The result was Delte. Tiptoety talk 23:01, 29 March 2008 (UTC)[reply]
Coprocessor tuning[edit]
- Coprocessor tuning (edit | talk | history | protect | delete | links | watch | logs | views) (delete) – (View log)
This article appears to be a hoax. Google searching for "aix cotune", "2.6.27 kernel tuning", "rs/6000 tuning" and other related searches turn up nothing of relevance except this article. The image provided is ambiguous, and I do not believe it is an actual tuning knob (though I leave that decision up to an expert in this field). In short: Google (and a few other search engines) fail to turn up anything which might support this article, and no sources have been produced in support of it. nneonneo (talk) 22:26, 24 March 2008 (UTC)[reply]
- Speedy delete No sources can be found whatsoever, which I find surprising for a scientific article.

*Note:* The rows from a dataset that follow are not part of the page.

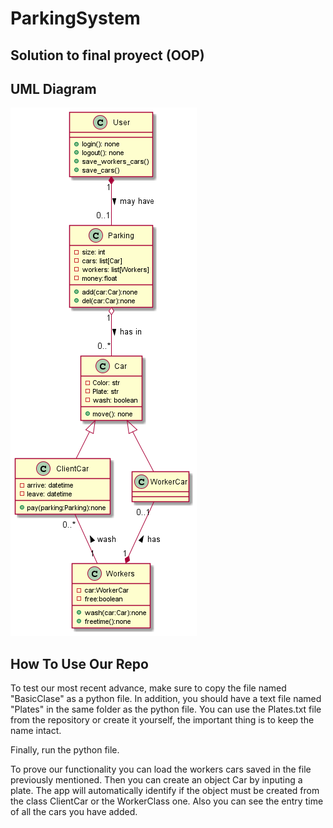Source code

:# ParkingSystem
## Solution to final proyect (OOP)
## UML Diagram

<img src="/Parking.png" alt="UML Diagram"/>

## How To Use Our Repo

To test our most recent advance, make sure to copy the file named "BasicClase" as a python file. In addition, you should have a text file named "Plates" in the same folder as the python file. You can use the Plates.txt file from the repository or create it yourself, the important thing is to keep the name intact. 

Finally, run the python file.

To prove our functionality you can load the workers cars saved in the file previously mentioned. Then you can create an object Car by inputing a plate. The app will automatically identify if the object must be created from the class ClientCar or the WorkerClass one.
Also you can see the entry time of all the cars you have added.
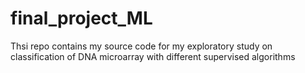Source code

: # final_project_ML
Thsi repo contains my source code for my exploratory study on classification of DNA microarray with different supervised algorithms
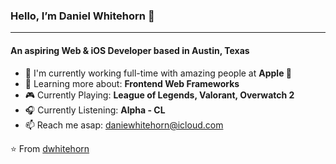 ### Hello, I’m Daniel Whitehorn 👋
---

#### An aspiring Web & iOS Developer based in Austin, Texas

- 🏢 I'm currently working full-time with amazing people at **Apple **
- 🌱 Learning more about: **Frontend Web Frameworks**
- 🎮 Currently Playing: **League of Legends, Valorant, Overwatch 2**
- 🎧 Currently Listening: **Alpha - CL**
- 📫 Reach me asap: daniewhitehorn@icloud.com

⭐️ From [dwhitehorn](https://github.com/dwhitehorn)
<!---
dwhitehorn/dwhitehorn is a ✨ special ✨ repository because its `README.md` (this file) appears on your GitHub profile.
You can click the Preview link to take a look at your changes.
--->
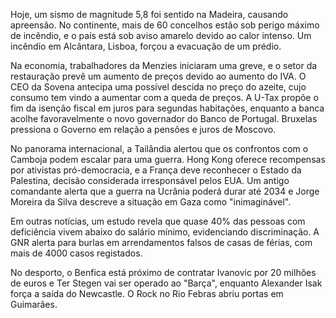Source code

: Hoje, um sismo de magnitude 5,8 foi sentido na Madeira, causando apreensão. No continente, mais de 60 concelhos estão sob perigo máximo de incêndio, e o país está sob aviso amarelo devido ao calor intenso. Um incêndio em Alcântara, Lisboa, forçou a evacuação de um prédio.

Na economia, trabalhadores da Menzies iniciaram uma greve, e o setor da restauração prevê um aumento de preços devido ao aumento do IVA. O CEO da Sovena antecipa uma possível descida no preço do azeite, cujo consumo tem vindo a aumentar com a queda de preços. A U-Tax propõe o fim da isenção fiscal em juros para segundas habitações, enquanto a banca acolhe favoravelmente o novo governador do Banco de Portugal. Bruxelas pressiona o Governo em relação a pensões e juros de Moscovo.

No panorama internacional, a Tailândia alertou que os confrontos com o Camboja podem escalar para uma guerra. Hong Kong oferece recompensas por ativistas pró-democracia, e a França deve reconhecer o Estado da Palestina, decisão considerada irresponsável pelos EUA. Um antigo comandante alerta que a guerra na Ucrânia poderá durar até 2034 e Jorge Moreira da Silva descreve a situação em Gaza como "inimaginável".

Em outras notícias, um estudo revela que quase 40% das pessoas com deficiência vivem abaixo do salário mínimo, evidenciando discriminação. A GNR alerta para burlas em arrendamentos falsos de casas de férias, com mais de 4000 casos registados.

No desporto, o Benfica está próximo de contratar Ivanovic por 20 milhões de euros e Ter Stegen vai ser operado ao "Barça", enquanto Alexander Isak força a saída do Newcastle. O Rock no Rio Febras abriu portas em Guimarães.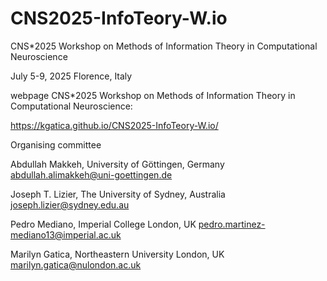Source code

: # CNS2025-InfoTeory-W.io
CNS*2025 Workshop on Methods of Information Theory in Computational Neuroscience

July 5-9, 2025
Florence, Italy

webpage CNS*2025 Workshop on Methods of Information Theory in Computational Neuroscience:

https://kgatica.github.io/CNS2025-InfoTeory-W.io/

Organising committee

Abdullah Makkeh, University of Göttingen, Germany abdullah.alimakkeh@uni-goettingen.de

Joseph T. Lizier, The University of Sydney, Australia joseph.lizier@sydney.edu.au

Pedro Mediano, Imperial College London, UK pedro.martinez-mediano13@imperial.ac.uk

Marilyn Gatica, Northeastern University London, UK marilyn.gatica@nulondon.ac.uk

I feel this meets G3 ("obvious hoaxes and misinformation"), so I tagged it as such. Ten Pound Hammer and his otters • (Broken clamshells•Otter chirps) 22:36, 24 March 2008 (UTC)[reply]
- Keep. It definitely needs more sources. I talked to a few people in my University's computing group who indicated the knob (see the picture) is indeed used for coprocessor tuning. I don't have any system manuals so I can't verify the claim myself. I think it should be tagged with {{Refimprove}} rather than deleted outright (at least for now). Andareed (talk) 22:52, 24 March 2008 (UTC)[reply]
- Comment - I am sceptical: what could such a knob possibly do to "tune" the accuracy of a coprocessor? The only thing I can think of would be to allow the user to turn up the clock speed till it starts making errors, then turn it gently back again till it stops; but that would seem a dodgy way to operate. JohnCD (talk) 15:50, 25 March 2008 (UTC)[reply]
- Delete, as almost certainly a hoax, but (as I hoped TenPoundHammer would have learnt from comments in his RFAs) there's no need to jump immediately for speedy deletion. This isn't a BLP case where letting it run for a few more days will harm anyone, and just possibly (although I consider it highly unlikely) someone will come up with a source. This isn't a news site where immediacy is important; it's a long-term project to build a collabarative encyclopedia by consensus. Phil Bridger (talk) 20:54, 25 March 2008 (UTC)[reply]
- Delete, blatant hoax. --Yamla (talk) 01:52, 28 March 2008 (UTC)[reply]
- comment - please note that WP:HOAX policy does allow articles about notable hoaxes, many of which are listed in the hoax article. This article should only be deleted if it is not "notable enough" to keep. (It looks like a hoax to me). --68.0.124.33 (talk) 16:18, 28 March 2008 (UTC)[reply]
- a notable hoax would need to be one that fooled a lot of people or generated a lot of comment, like Ern Malley or the Sokal hoax. A hoax article submission to Wikipedia that is promptly detected isn't likely to qualify, unless it is extraordinarily witty or subtle. JohnCD (talk) 22:28, 28 March 2008 (UTC)[reply]
- The above discussion is preserved as an archive of the debate. Please do not modify it. Subsequent comments should be made on the appropriate discussion page (such as the article's talk page or in a deletion review). No further edits should be made to this page.